Turning to BA-DC's second argument on appeal, we conclude that the Commission acted reasonably in ordering BA-DC to adjust the depreciation expense of its associated equipment for ratemaking purposes.[10] BA-DC was following the policy of basing depreciation expense on the lives of analog switches. According to the record, the service lives of such switches are very short. There was also substantial uncontested evidence presented in this proceeding supporting the Commission's finding that digital switches are more accurate than analog switches as indicators of the remaining life of associated equipment. Order 10353, supra, at 104-106, 1993 WL 563075. For example, although BA-DC wire centers contain both analog and digital switches, BA-DC based its depreciation expense for associated equipment solely on the service life of its analog switches. Id. at 106, 1993 WL 563075. However, when OPC presented BA-DC's own data which showed that substantial investment in such associated equipment remained after the retirement of analog switches, BA-DC acknowledged that its overall policy was to transfer associated equipment investment to digital switches after retirement of analog switches.[11]Id. *1237 Given the evidence presented and its indications of the current status of digital technology, we can not conclude that the Commission's finding was unreasonable, arbitrary or capricious.

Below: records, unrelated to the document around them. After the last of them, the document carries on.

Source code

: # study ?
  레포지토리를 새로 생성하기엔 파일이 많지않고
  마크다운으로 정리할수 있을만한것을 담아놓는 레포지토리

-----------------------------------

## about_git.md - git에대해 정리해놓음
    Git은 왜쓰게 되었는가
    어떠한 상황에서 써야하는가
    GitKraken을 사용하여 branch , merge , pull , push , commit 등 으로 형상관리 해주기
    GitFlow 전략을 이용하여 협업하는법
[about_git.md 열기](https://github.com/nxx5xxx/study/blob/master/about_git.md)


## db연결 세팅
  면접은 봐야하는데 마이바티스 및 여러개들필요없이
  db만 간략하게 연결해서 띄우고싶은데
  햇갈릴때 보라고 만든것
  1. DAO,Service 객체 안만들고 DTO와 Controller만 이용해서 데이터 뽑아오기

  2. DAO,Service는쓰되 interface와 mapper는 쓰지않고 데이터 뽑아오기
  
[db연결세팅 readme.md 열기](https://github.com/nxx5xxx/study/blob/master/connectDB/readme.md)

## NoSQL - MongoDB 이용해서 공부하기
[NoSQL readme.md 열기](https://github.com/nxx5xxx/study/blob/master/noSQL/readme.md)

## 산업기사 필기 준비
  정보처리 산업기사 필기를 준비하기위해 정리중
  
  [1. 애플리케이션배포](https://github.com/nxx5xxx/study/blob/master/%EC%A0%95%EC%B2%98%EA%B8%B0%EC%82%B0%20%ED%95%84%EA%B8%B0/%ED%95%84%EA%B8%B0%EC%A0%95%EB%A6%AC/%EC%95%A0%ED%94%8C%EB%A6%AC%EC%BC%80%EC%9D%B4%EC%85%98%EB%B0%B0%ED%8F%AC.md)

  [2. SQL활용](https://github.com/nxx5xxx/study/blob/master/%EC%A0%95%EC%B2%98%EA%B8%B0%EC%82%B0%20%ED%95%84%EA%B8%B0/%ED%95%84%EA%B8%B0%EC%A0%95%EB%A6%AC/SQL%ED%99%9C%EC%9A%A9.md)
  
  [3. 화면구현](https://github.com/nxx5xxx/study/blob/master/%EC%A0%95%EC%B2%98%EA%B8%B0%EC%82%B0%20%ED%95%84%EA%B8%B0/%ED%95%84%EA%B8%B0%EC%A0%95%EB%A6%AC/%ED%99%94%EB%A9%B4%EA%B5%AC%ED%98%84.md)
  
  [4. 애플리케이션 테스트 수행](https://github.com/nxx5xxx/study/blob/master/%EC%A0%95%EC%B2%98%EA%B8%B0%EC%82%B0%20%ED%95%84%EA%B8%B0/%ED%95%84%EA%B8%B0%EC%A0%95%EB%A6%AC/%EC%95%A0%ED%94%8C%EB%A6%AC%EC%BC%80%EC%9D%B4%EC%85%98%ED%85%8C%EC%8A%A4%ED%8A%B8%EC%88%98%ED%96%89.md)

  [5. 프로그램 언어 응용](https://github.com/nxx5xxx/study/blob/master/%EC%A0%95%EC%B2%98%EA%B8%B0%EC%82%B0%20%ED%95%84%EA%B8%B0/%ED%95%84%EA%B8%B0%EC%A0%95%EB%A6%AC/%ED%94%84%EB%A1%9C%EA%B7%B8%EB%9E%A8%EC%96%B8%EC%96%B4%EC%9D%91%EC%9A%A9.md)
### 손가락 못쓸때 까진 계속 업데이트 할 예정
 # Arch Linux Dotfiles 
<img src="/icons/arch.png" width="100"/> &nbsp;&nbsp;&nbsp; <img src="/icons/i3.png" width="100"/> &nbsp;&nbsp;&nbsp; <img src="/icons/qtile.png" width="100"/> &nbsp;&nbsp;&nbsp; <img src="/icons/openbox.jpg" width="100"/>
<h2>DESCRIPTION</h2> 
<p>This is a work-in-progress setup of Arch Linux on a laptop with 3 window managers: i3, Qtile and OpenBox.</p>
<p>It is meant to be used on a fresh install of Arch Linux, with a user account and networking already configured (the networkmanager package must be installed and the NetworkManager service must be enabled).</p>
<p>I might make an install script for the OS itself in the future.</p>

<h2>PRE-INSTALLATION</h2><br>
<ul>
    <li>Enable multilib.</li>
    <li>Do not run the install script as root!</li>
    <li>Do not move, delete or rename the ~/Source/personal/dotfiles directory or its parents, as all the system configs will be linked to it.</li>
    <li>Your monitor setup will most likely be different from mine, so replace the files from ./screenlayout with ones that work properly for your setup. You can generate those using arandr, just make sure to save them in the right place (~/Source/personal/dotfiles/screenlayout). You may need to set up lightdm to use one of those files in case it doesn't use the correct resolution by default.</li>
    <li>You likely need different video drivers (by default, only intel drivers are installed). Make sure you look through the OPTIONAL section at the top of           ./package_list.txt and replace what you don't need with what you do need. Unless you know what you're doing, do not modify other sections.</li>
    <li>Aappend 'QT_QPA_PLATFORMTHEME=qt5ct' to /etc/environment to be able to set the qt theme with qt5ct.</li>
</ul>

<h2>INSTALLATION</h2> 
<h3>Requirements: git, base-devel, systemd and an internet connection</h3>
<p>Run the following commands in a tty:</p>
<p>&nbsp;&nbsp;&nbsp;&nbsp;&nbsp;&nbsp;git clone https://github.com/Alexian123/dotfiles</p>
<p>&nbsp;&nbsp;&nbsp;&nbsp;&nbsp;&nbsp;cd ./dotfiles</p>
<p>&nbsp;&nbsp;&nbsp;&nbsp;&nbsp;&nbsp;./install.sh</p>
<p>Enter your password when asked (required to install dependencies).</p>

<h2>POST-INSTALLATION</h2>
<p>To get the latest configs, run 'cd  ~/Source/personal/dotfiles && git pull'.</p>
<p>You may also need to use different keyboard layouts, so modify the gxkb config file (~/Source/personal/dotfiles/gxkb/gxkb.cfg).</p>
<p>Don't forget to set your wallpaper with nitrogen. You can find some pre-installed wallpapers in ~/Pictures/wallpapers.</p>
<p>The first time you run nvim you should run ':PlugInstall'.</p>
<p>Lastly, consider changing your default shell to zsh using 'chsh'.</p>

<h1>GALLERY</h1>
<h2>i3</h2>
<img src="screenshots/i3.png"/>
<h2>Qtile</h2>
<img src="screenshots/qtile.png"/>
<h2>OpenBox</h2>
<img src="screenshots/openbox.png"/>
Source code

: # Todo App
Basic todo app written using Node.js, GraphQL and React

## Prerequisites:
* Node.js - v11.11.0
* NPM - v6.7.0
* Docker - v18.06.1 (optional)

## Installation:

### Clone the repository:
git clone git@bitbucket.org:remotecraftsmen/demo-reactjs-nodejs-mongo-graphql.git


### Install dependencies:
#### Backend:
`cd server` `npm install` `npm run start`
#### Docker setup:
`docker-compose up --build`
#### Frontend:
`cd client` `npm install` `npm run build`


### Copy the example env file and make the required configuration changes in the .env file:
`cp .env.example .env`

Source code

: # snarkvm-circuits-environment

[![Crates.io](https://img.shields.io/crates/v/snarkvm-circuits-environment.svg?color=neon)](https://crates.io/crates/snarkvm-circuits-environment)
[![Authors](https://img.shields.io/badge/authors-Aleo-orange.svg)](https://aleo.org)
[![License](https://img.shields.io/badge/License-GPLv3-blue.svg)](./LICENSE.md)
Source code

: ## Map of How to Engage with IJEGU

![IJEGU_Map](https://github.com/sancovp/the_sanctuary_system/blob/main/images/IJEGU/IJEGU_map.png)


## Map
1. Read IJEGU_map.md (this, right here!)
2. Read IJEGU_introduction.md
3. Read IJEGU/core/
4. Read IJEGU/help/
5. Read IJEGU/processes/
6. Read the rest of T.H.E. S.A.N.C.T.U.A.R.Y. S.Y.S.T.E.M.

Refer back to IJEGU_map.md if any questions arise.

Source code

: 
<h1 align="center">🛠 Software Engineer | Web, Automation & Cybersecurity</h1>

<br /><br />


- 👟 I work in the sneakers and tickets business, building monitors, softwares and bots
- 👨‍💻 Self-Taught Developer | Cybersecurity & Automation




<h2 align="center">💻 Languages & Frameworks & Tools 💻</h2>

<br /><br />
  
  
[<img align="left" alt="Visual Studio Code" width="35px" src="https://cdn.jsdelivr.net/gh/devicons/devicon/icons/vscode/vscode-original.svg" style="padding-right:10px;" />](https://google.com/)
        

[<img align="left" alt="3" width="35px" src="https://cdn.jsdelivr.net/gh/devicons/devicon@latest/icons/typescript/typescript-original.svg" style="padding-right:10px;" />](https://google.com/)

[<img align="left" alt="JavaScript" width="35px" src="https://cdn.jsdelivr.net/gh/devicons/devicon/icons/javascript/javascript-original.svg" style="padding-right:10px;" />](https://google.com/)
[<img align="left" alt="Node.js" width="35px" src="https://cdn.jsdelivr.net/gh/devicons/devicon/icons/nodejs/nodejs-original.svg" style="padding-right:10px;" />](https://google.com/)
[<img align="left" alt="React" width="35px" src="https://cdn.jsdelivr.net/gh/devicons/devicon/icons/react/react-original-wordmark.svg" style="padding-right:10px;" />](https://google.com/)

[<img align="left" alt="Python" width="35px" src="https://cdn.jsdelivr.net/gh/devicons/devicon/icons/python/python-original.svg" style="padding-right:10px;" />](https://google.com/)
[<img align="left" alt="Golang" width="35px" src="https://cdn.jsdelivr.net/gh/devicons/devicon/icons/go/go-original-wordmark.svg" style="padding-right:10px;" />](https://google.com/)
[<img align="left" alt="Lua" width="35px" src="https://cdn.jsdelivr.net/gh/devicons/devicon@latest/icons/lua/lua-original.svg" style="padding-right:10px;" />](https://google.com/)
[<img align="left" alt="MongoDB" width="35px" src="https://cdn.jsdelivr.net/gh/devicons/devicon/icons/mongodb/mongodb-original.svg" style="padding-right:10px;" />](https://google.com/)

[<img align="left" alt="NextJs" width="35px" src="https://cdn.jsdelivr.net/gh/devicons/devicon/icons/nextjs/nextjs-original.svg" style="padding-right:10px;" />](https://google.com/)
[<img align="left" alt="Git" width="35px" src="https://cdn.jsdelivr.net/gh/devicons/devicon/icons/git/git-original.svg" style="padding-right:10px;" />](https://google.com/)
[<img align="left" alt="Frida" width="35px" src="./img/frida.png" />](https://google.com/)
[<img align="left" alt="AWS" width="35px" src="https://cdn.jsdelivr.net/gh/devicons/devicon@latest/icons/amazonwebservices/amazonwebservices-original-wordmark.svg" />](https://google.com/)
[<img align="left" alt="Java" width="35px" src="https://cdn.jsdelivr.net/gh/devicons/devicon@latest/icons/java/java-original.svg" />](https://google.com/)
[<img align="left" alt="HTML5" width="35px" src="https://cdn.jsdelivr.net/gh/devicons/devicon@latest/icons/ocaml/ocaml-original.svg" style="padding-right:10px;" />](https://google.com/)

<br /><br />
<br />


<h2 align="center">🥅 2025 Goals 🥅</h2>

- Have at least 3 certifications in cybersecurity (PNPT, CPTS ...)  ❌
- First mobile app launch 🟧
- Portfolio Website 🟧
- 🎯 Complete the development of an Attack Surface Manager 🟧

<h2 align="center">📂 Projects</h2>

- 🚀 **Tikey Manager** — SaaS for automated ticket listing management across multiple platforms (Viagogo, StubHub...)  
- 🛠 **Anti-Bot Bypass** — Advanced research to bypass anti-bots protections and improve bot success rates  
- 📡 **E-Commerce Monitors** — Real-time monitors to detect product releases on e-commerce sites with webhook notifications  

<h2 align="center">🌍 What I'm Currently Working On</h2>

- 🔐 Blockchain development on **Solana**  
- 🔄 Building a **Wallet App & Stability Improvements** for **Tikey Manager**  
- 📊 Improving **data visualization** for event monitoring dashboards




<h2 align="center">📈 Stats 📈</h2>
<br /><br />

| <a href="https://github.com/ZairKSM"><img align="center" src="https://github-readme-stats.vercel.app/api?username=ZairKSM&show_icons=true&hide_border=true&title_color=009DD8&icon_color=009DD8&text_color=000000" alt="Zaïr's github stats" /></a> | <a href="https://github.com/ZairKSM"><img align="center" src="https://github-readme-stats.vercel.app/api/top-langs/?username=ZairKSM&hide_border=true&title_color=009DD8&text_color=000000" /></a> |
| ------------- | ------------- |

Because we conclude that the Commission's factual findings were based upon substantial evidence, and were not unreasonable, arbitrary or capricious, and that the Commission adequately explained the reasons for its decision, we find no error of law requiring reversal. Accordingly, the Commission decision in Formal Case No. 926, 1994 WL 82901 is affirmed.

So ordered.


[1] Chesapeake and Potomac Tel. Co., Formal Case No. 926, Order No. 10353, 1993 WL 563075 (December 21, 1993); Chesapeake and Potomac Tel. Co., Formal Case No. 926, Order No. 10383, 1994 WL 82901 (February 22, 1994).

[2] BA-DC also argues on appeal that the Commission acted unreasonably, arbitrarily, and capriciously when it ordered BA-DC to reclassify certain equipment for intrastate depreciation purposes. We reject that argument for reasons stated below.

[3] In its first post-divestiture rate case, the Commission decided to use BA-DC's actual capital structure instead of Bell Atlantic's capital structure for ratemaking purposes. Formal Case No. 827, supra, 6 D.C.P.S.C. at 364; Id. at 383. However, in making that decision, the Commission expressed concern about the possibility of Bell Atlantic's manipulating BA-DC's capital structure to serve Bell Atlantic's interests rather than "seeking to employ the capital structure with the least cost to D.C. ratepayers." Id. at 364. The Commission stated that it would "carefully scrutinize this matter" in future cases and ordered BA-DC to "present evidence detailing how Bell Atlantic determines C & P's [now BA-DC's] capital structure." Id.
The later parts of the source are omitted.